Orchanski es un pediatra cordobés muy reconocido, y éste es
un artículo que publicó en uno de los diarios de Córdoba.
Los abuelos no sólo cuidan; son el tronco de la familia extendida,
aportan algo que los padres no siempre vislumbran:
pertenencia e identidad.
En los últimos 50 años, nuestro estilo de vida familiar
cambió drásticamente como consecuencia de un nuevo sistema
de producción. La inclusión de la mujer en el circuito
laboral llevó a que ambos padres se ausenten del hogar
por largos períodos creando como consecuencia el llamado
“síndrome de la casa vacía”.
El nuevo paradigma implicó que muchos niños quedaran a
cargo de personas ajenas al hogar o en instituciones.
Esta tercerización de la crianza se extendió y naturalizó
en muchos hogares.
Algunos afortunados todavía pueden contar con sus abuelos
para cubrir muchas tareas:
la protección, los traslados, la alimentación, el descanso
y hasta las consultas médicas.
Estos privilegiados chicos tienen padres de padres,
y lo celebran eligiendo todos los apelativos posibles:
abu, abuela/o nona/o bobe, zeide, tata, yaya/o opi, oma,
baba, abue, lala, babi, o por su nombre, cuando la coquetería lo exige.
Los abuelos no sólo cuidan, son el tronco de la familia extendida,
la que aporta algo que los padres no siempre vislumbran:
pertenencia e identidad, factores indispensables en los nuevos brotes.
La mayoría de los abuelos siente adoración por sus nietos.
Es fácil ver que las fotos de los hijos van siendo reemplazadas
por las de estos.
Con esta señal, los padres descubren dos verdades:
que no están solos en la tarea, y que han entrado
en su madurez. El abuelazgo constituye una forma contundente
de comprender el paso del tiempo, de aceptar la edad
y la esperable vejez.
Lejos de apenarse, sienten al mismo tiempo otra certeza
que supera a las anteriores: los nietos significan
que es posible la inmortalidad.
Porque al ampliar la familia, ellos prolongan los rasgos,
los gestos: extienden la vida.
La batalla contra la finitud no está perdida, se ilusionan.
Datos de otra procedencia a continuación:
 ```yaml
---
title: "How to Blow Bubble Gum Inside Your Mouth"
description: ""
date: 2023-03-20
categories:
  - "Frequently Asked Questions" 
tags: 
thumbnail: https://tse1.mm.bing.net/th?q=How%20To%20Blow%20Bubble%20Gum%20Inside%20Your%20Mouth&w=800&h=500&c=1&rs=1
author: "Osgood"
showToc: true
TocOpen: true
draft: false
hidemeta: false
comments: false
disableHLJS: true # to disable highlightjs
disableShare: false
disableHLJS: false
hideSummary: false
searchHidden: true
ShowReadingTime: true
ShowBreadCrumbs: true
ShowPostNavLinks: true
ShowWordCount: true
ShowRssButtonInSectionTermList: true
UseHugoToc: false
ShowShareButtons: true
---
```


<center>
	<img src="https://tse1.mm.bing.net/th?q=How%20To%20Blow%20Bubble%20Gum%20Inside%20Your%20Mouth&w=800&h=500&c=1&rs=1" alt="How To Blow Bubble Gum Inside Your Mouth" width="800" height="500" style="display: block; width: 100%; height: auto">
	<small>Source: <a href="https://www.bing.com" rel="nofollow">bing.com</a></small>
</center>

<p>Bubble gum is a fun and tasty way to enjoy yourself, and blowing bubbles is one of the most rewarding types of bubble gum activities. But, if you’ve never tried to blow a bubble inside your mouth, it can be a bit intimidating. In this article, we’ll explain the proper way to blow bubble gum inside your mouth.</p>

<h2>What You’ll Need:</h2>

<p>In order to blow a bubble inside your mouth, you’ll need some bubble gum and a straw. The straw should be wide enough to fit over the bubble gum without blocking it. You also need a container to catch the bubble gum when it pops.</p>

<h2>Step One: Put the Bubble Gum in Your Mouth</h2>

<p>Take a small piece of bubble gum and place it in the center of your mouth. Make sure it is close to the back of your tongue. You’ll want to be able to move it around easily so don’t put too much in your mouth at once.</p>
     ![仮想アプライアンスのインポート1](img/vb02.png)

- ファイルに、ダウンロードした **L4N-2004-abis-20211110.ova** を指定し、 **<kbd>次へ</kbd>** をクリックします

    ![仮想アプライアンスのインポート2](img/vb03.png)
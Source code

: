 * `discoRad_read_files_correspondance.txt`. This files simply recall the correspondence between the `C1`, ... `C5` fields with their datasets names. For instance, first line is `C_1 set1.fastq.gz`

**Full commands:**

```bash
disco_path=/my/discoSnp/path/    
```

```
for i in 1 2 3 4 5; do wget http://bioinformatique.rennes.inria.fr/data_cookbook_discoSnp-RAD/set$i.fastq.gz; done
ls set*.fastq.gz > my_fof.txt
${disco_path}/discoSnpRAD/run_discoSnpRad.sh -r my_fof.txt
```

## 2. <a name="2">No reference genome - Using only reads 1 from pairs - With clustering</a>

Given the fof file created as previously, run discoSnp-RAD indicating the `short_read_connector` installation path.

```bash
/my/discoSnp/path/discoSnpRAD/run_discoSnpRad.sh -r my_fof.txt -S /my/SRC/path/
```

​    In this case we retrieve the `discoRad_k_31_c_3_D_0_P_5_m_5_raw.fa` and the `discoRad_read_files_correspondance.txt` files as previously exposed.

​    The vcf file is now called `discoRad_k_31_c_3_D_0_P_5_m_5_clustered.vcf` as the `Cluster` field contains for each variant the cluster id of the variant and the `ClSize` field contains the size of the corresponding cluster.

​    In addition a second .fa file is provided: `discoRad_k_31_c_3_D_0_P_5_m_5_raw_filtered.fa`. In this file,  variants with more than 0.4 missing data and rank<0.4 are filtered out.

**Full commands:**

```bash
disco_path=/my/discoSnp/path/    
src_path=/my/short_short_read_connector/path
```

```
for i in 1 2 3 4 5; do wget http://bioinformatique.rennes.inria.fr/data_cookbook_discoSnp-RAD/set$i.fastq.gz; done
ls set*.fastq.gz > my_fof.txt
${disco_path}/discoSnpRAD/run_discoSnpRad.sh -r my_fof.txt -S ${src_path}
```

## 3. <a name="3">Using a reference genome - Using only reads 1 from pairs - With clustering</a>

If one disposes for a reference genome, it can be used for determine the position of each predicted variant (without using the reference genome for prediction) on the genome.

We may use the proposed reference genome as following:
Los abuelos miran diferente.
Como suelen no ver bien, usan los ojos para otras cosas. Para opinar,
por ejemplo. O para recordar. Como siempre están pensando
en algo, se les humedece la mirada;
a veces tienen miedo
de no poder decir todo lo que quieren.
La mayoría tiene las manos suaves y las mueven con cuidado.
Aprendieron que un abrazo enseña más que toda una biblioteca.
Los abuelos tienen el tiempo que se les perdió a
los padres; de alguna manera pudieron recuperarlo.
Leen libros sin apuro o cuentan historias de cuando
ellos eran chicos. Con cada palabra, las raíces se hacen más
profundas; la identidad, más probable.
Los abuelos construyen infancias, en silencio y cada día.
Son incomparables cómplices de secretos.
Malcrían profesionalmente porque no tienen que
dar cuenta a nadie de sus actos.
Consideran, con autoridad, que la memoria es la
capacidad de olvidar algunas cosas.
Por eso no recuerdan que las mismas gracias de sus nietos
las hicieron sus hijos. Pero entonces, no las veían,
de tan preocupados que estaban por educarlos.
Algunos todavía saben jugar a cosas que no se enchufan.
Son personas expertas en disolver angustias cuando,
por una discusión de los padres, el niño siente que el
mundo se derrumba. La comida que ellos sirven es la más rica;
incluso la comprada. Los abuelos huelen siempre a abuelo.
No es por el perfume que usan, ellos son así.
¿O no recordamos su aroma para siempre?
Los chicos que tienen abuelos están mucho más
cerca de la felicidad. Los que los tienen lejos,
deberían procurarse uno (siempre hay buena gente disponible).
Finalmente y para que sepan los descreídos…
LOS ABUELOS NUNCA MUEREN, SOLO SE HACEN INVISIBLES.